— Problem requirements —
Each line below from the one containing "Once AutoHotkey is" through the one containing "The hotkeys should" is to be given again exactly, and no line outside that span.

==== Exercise data

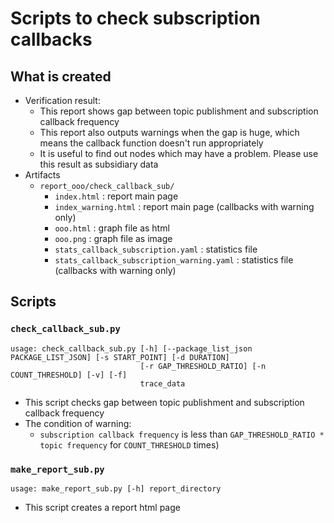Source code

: # Scripts to check subscription callbacks

## What is created

- Verification result:
    - This report shows gap between topic publishment and subscription callback frequency
    - This report also outputs warnings when the gap is huge, which means the callback function doesn't run appropriately
    - It is useful to find out nodes which may have a problem. Please use this result as subsidiary data
- Artifacts
    - `report_ooo/check_callback_sub/`
        - `index.html` : report main page
        - `index_warning.html` : report main page (callbacks with warning only)
        - `ooo.html` : graph file as html
        - `ooo.png` : graph file as image
        - `stats_callback_subscription.yaml` : statistics file
        - `stats_callback_subscription_warning.yaml` : statistics file (callbacks with warning only)

## Scripts

### `check_callback_sub.py`

```sh:usage
usage: check_callback_sub.py [-h] [--package_list_json PACKAGE_LIST_JSON] [-s START_POINT] [-d DURATION]
                             [-r GAP_THRESHOLD_RATIO] [-n COUNT_THRESHOLD] [-v] [-f]
                             trace_data
```

- This script checks gap between topic publishment and subscription callback frequency
- The condition of warning:
    - `subscription callback frequency` is less than `GAP_THRESHOLD_RATIO * topic frequency` for `COUNT_THRESHOLD` times)

### `make_report_sub.py`

```sh:usage
usage: make_report_sub.py [-h] report_directory
```

- This script creates a report html page

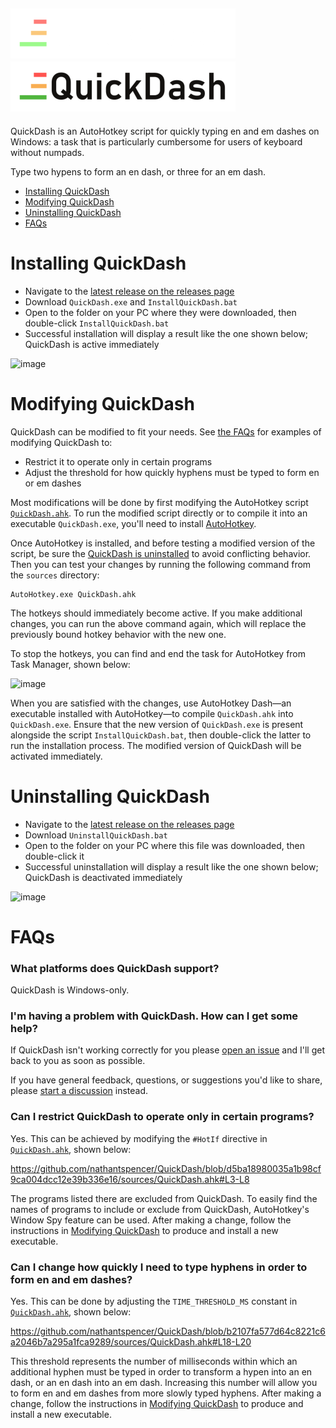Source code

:![QuickDash Logo](images/png/QuickDashLogoTextDark.png#gh-dark-mode-only)
![QuickDash Logo](images/png/QuickDashLogoTextLight.png#gh-light-mode-only)
---
QuickDash is an AutoHotkey script for quickly typing en and em dashes on Windows: a task that is particularly cumbersome for users of keyboard without numpads.

Type two hypens to form an en dash, or three for an em dash.

- [Installing QuickDash](#installing-quickdash)
- [Modifying QuickDash](#modifying-quickdash)
- [Uninstalling QuickDash](#uninstalling-quickdash)
- [FAQs](#faqs)

# Installing QuickDash

 - Navigate to the [latest release on the releases page](https://github.com/nathantspencer/QuickDash/releases)
 - Download `QuickDash.exe` and `InstallQuickDash.bat`
 - Open to the folder on your PC where they were downloaded, then double-click `InstallQuickDash.bat`
 - Successful installation will display a result like the one shown below; QuickDash is active immediately

![image](https://github.com/user-attachments/assets/97e26b98-d9cb-4f56-bce4-a4389b101ba9)

# Modifying QuickDash

QuickDash can be modified to fit your needs. See [the FAQs](#faqs) for examples of modifying QuickDash to:

- Restrict it to operate only in certain programs
- Adjust the threshold for how quickly hyphens must be typed to form en or em dashes

Most modifications will be done by first modifying the AutoHotkey script [`QuickDash.ahk`](sources/QuickDash.ahk). To run the modified script directly or to compile it into an executable `QuickDash.exe`, you'll need to install [AutoHotkey](https://www.autohotkey.com/).

Once AutoHotkey is installed, and before testing a modified version of the script, be sure the [QuickDash is uninstalled](#uninstalling-quickdash) to avoid conflicting behavior. Then you can test your changes by running the following command from the `sources` directory:

```
AutoHotkey.exe QuickDash.ahk
```

The hotkeys should immediately become active. If you make additional changes, you can run the above command again, which will replace the previously bound hotkey behavior with the new one.

To stop the hotkeys, you can find and end the task for AutoHotkey from Task Manager, shown below:

![image](https://github.com/user-attachments/assets/b768a3d4-f673-44f3-bab6-1d2b2e8333e1)

When you are satisfied with the changes, use AutoHotkey Dash—an executable installed with AutoHotkey—to compile `QuickDash.ahk` into `QuickDash.exe`. Ensure that the new version of `QuickDash.exe` is present alongside the script `InstallQuickDash.bat`, then double-click the latter to run the installation process. The modified version of QuickDash will be activated immediately.


# Uninstalling QuickDash

 - Navigate to the [latest release on the releases page](https://github.com/nathantspencer/QuickDash/releases)
 - Download `UninstallQuickDash.bat`
 - Open to the folder on your PC where this file was downloaded, then double-click it
 - Successful uninstallation will display a result like the one shown below; QuickDash is deactivated immediately

![image](https://github.com/user-attachments/assets/90473179-88a5-4604-912c-a58f737d9dfc)

# FAQs

### What platforms does QuickDash support?

QuickDash is Windows-only.

### I'm having a problem with QuickDash. How can I get some help?

If QuickDash isn't working correctly for you please [open an issue](https://github.com/nathantspencer/QuickDash/issues) and I'll get back to you as soon as possible.

If you have general feedback, questions, or suggestions you'd like to share, please [start a discussion](https://github.com/nathantspencer/QuickDash/discussions) instead.

### Can I restrict QuickDash to operate only in certain programs?

Yes. This can be achieved by modifying the `#HotIf` directive in [`QuickDash.ahk`](sources/QuickDash.ahk), shown below:

https://github.com/nathantspencer/QuickDash/blob/d5ba18980035a1b98cf9ca004dcc12e39b336e16/sources/QuickDash.ahk#L3-L8

The programs listed there are excluded from QuickDash. To easily find the names of programs to include or exclude from QuickDash, AutoHotkey's Window Spy feature can be used. After making a change, follow the instructions in [Modifying QuickDash](#modifying-quickdash) to produce and install a new executable.

### Can I change how quickly I need to type hyphens in order to form en and em dashes?

Yes. This can be done by adjusting the `TIME_THRESHOLD_MS` constant in [`QuickDash.ahk`](sources/QuichDash.ahk), shown below:

https://github.com/nathantspencer/QuickDash/blob/b2107fa577d64c8221c6a2046b7a295a1fca9289/sources/QuickDash.ahk#L18-L20

This threshold represents the number of milliseconds within which an additional hyphen must be typed in order to transform a hypen into an en dash, or an en dash into an em dash. Increasing this number will allow you to form en and em dashes from more slowly typed hyphens. After making a change, follow the instructions in [Modifying QuickDash](#modifying-quickdash) to produce and install a new executable.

========

— The answer —
Once AutoHotkey is installed, and before testing a modified version of the script, be sure the [QuickDash is uninstalled](#uninstalling-quickdash) to avoid conflicting behavior. Then you can test your changes by running the following command from the `sources` directory:

```
AutoHotkey.exe QuickDash.ahk
```

The hotkeys should immediately become active. If you make additional changes, you can run the above command again, which will replace the previously bound hotkey behavior with the new one.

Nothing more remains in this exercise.